Extended Data Fig. 5
Extended Data Fig. 5. Stress relaxation in matrices with different bundle lengths, LB. and angles, θ.
a, b. Bundle length distribution with three different values of b1 and b2 for fibril length of 3 μm (a). Stress relaxation without normalization for cases shown in Fig. 3s and a case without bundles (b). c-e. Bundle length distribution with different b1 and b2 (c) and stress relaxation without (d) or with normalization (e) for fibril length of 5 μm. Faster stress relaxation is observed in matrices consisting of smaller bundles. f, g. Stress relaxation without normalization for the cases shown in main Fig. 3r (f) and Fig. 3t (g). In f and g, the length of fibrils is 3 μm. h, i. Stress relaxation in cases with different angles θ for fibrils length of 5 μm. The bundle length was changed by a variation in the two boundaries defining the second binding sites for bundlers, b1 and b2. When these fibrils are connected in parallel (θ = 0°) by bundlers, they create long densely packed bundles. The length of these bundles (LB) is determined by the specific point of attachment between the bundler and the fibrils. In cases where bundlers exclusively attach to the fibril ends, the resulting matrix consists of short bundles. These loosely packed bundles have a length equal to that of the fibrils (3 μm). The shape of these short, loosely arranged bundles varies depending on the angle (θ) between the connected fibrils. Error bands represent mean ± s.d. Data displayed are representatives of 4 independent simulations. Source Data
Extended Data Fig. 6
Extended Data Fig. 6. YAP pathways are induced by matrix viscoelasticity.

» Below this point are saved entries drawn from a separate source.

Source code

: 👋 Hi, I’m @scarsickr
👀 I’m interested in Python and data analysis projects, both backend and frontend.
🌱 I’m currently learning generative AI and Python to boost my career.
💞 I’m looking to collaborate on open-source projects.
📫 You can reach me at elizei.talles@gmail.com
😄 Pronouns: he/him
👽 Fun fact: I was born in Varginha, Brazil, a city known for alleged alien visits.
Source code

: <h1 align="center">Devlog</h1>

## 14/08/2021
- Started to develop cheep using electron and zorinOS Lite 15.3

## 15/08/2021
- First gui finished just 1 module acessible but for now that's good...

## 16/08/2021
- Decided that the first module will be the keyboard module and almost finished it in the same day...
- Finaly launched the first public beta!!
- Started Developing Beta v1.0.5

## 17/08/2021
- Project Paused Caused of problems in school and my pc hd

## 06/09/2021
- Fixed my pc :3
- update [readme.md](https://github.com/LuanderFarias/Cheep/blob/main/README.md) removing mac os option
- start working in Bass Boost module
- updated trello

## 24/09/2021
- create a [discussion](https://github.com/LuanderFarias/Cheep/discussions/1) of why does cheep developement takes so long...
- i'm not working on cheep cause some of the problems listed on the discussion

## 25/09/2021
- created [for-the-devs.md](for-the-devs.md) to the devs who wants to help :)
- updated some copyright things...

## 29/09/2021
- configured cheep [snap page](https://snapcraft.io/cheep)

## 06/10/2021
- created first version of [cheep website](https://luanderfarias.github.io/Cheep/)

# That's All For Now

a. Analyses of bulk RNA-seq data from mice fed chow, FFD, and HiAD diets. HiAD-fed mice were treated by PM or vehicle, and a group of mice with RAGE hepatocyte depletion (RAGEHepKO) were studied. Genes between FFD and HiAD groups with Log2 fold change (Log2FC) and p-value less than 0.05 (Fisher’s exact test) were considered differentially expressed. KEGG analyses from differentially expressed genes show enrichment in Hippo signalling pathway. No HD injection was done in these experiments. b, c. Representative images (b) and quantification (c) of active nuclear YAP signal in mouse livers, using an antibody against the active, non-phosphorylated YAP. (n = 5 mice/group, 4 random ×20 fields/sample; data are presented as the percentage of active YAP/area/×20 field). d. YAP targets CTGF and Cyr61 were induced in mice on HiAD, but not after PM or in RAGEHepKO on HiAD. RT-qPCR, n = 6 each. e. Collagen was imaged using SHG (green), active YAP (red) and α-SMA positive stellate cells (blue, arrows) by immunofluorescence. There were no hepatocytes with active YAP observed in the close proximity of collagen bundles (using an antibody against the non-phosphorylated active YAP). Scale bar 50 µm. f. HE images corresponding to sequential slides with myc-tag/GS immunohistochemistry in the main Fig. 4c. g. Nuclear and cytoplasmic YAP was assessed using antibodies against active, non-phosphorylated and inactive phosphorylated YAP in western blots (cytoplasmic and nuclear fractions), in low and high viscoelasticity hydrogels (representative of 3 different experiments). Error bars represent mean ± s.e.m. n numbers refer to individual mice. One-way ANOVA was used followed by Tukey’s multiple comparison test. Source Data
Extended Data Fig. 7
Extended Data Fig. 7. Proliferation and YAP activation are not affected by increasing stiffness in low or high viscoelasticity hydrogels (Additional data to the main Fig. 5).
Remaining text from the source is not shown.